- **Requirement**
Using the lines below, work out the count of those that hold "expect". Give the number only.

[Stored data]
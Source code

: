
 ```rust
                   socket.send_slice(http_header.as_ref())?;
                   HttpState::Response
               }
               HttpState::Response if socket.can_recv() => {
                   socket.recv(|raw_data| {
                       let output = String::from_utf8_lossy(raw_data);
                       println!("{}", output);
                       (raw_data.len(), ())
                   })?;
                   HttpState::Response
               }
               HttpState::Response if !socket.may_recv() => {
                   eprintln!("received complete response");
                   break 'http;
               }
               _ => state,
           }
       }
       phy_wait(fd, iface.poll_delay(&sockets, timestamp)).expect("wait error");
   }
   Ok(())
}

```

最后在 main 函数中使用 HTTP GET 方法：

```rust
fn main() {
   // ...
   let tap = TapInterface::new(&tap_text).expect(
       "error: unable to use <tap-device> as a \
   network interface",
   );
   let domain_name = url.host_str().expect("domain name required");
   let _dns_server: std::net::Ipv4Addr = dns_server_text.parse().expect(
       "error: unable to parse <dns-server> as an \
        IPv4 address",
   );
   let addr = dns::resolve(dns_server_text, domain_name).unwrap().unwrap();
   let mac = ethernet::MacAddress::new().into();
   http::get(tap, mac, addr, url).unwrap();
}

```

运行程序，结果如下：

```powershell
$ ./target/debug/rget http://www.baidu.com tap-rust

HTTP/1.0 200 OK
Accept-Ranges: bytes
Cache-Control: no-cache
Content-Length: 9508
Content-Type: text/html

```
--
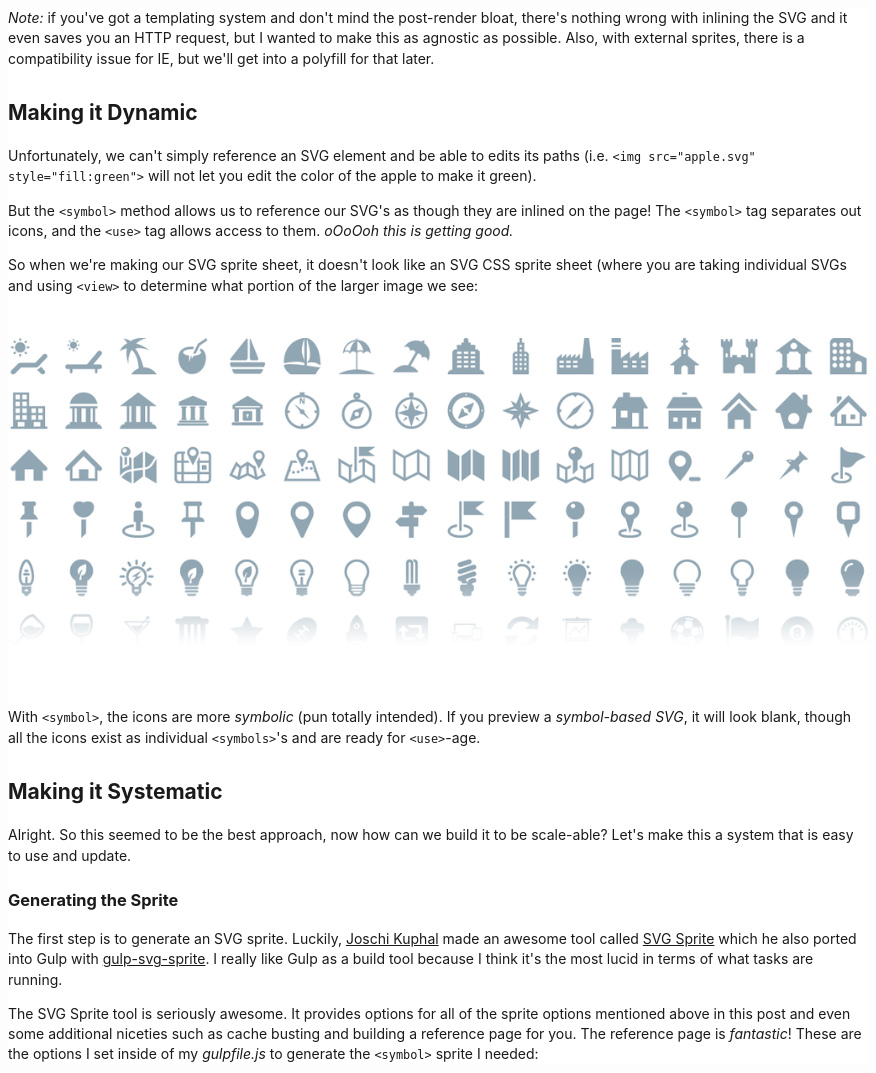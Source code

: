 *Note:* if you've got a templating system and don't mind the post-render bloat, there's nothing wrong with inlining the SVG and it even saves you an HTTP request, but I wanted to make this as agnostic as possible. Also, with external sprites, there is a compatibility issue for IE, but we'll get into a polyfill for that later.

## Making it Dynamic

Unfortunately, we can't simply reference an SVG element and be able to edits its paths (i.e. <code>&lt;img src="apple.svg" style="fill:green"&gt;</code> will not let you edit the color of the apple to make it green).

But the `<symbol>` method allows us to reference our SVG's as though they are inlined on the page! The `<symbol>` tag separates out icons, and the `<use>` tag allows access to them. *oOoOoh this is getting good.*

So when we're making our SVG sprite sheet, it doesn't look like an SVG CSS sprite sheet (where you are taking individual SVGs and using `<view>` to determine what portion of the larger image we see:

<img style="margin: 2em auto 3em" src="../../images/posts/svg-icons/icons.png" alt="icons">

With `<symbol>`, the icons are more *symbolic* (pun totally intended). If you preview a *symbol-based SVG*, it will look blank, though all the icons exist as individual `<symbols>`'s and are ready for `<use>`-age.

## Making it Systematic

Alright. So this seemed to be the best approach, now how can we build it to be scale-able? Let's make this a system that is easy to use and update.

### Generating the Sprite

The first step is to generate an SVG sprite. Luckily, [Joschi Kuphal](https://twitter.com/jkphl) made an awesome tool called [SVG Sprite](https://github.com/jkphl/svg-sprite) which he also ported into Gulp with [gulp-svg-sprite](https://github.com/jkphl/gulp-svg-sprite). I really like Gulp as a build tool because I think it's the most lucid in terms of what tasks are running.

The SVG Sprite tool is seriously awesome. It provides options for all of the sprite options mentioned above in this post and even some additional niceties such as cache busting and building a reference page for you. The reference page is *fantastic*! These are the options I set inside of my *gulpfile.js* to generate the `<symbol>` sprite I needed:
* * *
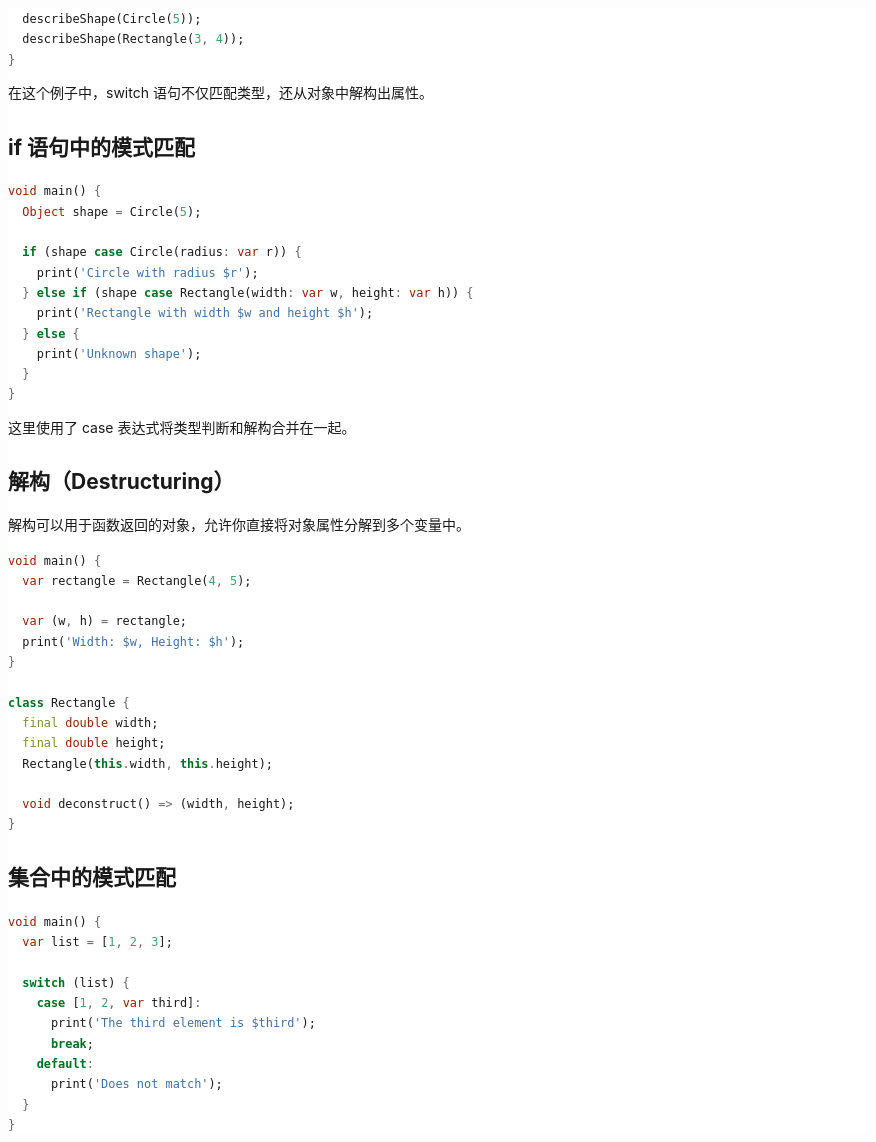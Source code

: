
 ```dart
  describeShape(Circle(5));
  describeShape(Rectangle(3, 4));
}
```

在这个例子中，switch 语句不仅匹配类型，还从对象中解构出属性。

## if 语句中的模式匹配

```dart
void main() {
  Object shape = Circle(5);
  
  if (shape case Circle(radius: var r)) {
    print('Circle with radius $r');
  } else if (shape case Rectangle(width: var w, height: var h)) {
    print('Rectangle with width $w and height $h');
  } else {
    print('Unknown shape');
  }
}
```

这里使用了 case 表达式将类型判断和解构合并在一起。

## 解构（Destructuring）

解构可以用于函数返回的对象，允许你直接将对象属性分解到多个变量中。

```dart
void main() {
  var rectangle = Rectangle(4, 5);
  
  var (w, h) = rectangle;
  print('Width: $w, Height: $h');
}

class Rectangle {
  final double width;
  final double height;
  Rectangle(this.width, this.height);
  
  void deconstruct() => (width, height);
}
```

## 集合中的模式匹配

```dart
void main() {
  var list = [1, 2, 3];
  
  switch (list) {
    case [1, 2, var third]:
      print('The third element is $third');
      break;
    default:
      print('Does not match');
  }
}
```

- **Answer to this exercise**
4